CUDA cards in the 200+ class can do double precision but they don't have as many units capable of the extended precision because for GRAPHICS work double precision is mostly an advertising gimmick. As others have noted most of the time SP is good enough.
That being said, likely later generations of CUDA cards will extend the number of units that can do DP just so they can advertise the fact ... not that most use them at all ... it is just advertising ... with MW being a rare exception.
Last point, I wrote a fairly non technical note in the Wiki about some of the issues with FP math and it might prove interesting reading if you want to pursue the questions. I will merely note that in SOME cases DP is no more reliable than SP because all FP systems to represent numbers have only approximate reepresentations of most numbers. For example on an IBM 4381 you cannot represent the value 0.5 because there is no such value in the number system ... as a consequence making rounding decisions at various locations on the number line gives variable results ... by that I mean calculations that have a result that should round down may not because of the oddities of the fractional values at various places on the number line...
But I digress ... back to yelling about which GPU sucks ... :)

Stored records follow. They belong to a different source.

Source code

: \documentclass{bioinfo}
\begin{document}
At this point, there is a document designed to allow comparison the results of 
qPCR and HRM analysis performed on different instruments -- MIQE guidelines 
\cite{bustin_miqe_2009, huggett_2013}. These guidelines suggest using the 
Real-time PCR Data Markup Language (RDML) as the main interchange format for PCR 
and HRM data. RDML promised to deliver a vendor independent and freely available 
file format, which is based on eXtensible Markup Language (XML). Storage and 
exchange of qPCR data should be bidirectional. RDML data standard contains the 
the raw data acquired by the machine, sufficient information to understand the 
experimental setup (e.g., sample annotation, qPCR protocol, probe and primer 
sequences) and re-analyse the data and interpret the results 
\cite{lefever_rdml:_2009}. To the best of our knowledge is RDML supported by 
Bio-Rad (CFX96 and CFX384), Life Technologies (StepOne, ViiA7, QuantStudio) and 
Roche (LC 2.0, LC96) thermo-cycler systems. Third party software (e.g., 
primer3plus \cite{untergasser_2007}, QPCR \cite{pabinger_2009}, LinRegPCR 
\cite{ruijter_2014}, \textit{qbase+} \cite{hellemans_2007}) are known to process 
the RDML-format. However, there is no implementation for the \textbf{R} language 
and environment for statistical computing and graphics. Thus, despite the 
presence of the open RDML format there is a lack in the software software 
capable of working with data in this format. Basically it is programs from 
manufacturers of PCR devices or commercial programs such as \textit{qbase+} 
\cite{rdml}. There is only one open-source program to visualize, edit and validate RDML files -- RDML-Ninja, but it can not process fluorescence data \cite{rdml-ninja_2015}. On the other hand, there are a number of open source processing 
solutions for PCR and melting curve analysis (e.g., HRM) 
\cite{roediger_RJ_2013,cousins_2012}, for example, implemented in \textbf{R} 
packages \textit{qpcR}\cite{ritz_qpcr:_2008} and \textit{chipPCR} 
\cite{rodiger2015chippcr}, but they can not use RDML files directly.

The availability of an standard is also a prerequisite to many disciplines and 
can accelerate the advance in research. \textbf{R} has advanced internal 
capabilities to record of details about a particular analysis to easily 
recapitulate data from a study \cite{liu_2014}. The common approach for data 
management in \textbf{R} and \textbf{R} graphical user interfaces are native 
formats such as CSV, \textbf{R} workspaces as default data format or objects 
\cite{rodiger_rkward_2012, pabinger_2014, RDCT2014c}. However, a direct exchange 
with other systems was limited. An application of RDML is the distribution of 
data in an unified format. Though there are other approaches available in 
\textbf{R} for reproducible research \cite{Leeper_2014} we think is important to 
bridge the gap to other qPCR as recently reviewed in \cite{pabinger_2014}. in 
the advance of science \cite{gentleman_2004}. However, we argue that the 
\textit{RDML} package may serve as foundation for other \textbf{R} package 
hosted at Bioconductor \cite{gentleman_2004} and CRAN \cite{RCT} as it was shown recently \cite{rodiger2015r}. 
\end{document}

..... For example on an IBM 4381 you cannot represent the value 0.5 because there is no such value in the number system ... as a consequence .....
( Announcement )
The Nobel prize in mathematics has been awarded to a California
professor who has discovered a new number.
The number is ‘Bleen’ ! __ Which he claims belongs between Six and Seven.
Well Bleen is a base eleven number - one, two, three, four, five, six, bleen, seven, eight, nine, ten. :-)
Jokes aside, the base chosen to represent the number is important. One needs to distinguish between the idea of a particular number, "three-ness" for instance and the way it is represented and manipulated. Computers as currently predominantly configured do base 2, whereas we people like base ten. All such systems have 'placeholding' of digits such that digit values increase/decrease by powers of the base according to position. There's endian-ness too, so that you can choose which way you want placeholder values to vary. An exact, finite & non-recurring representation of a specific number in one system may be inexact, infinite and recurring in another. So 'one-third' in decimal is 0.3333* ( the asterisk indicating infinite recurrence of the 3 ) but is 0.1 in base three.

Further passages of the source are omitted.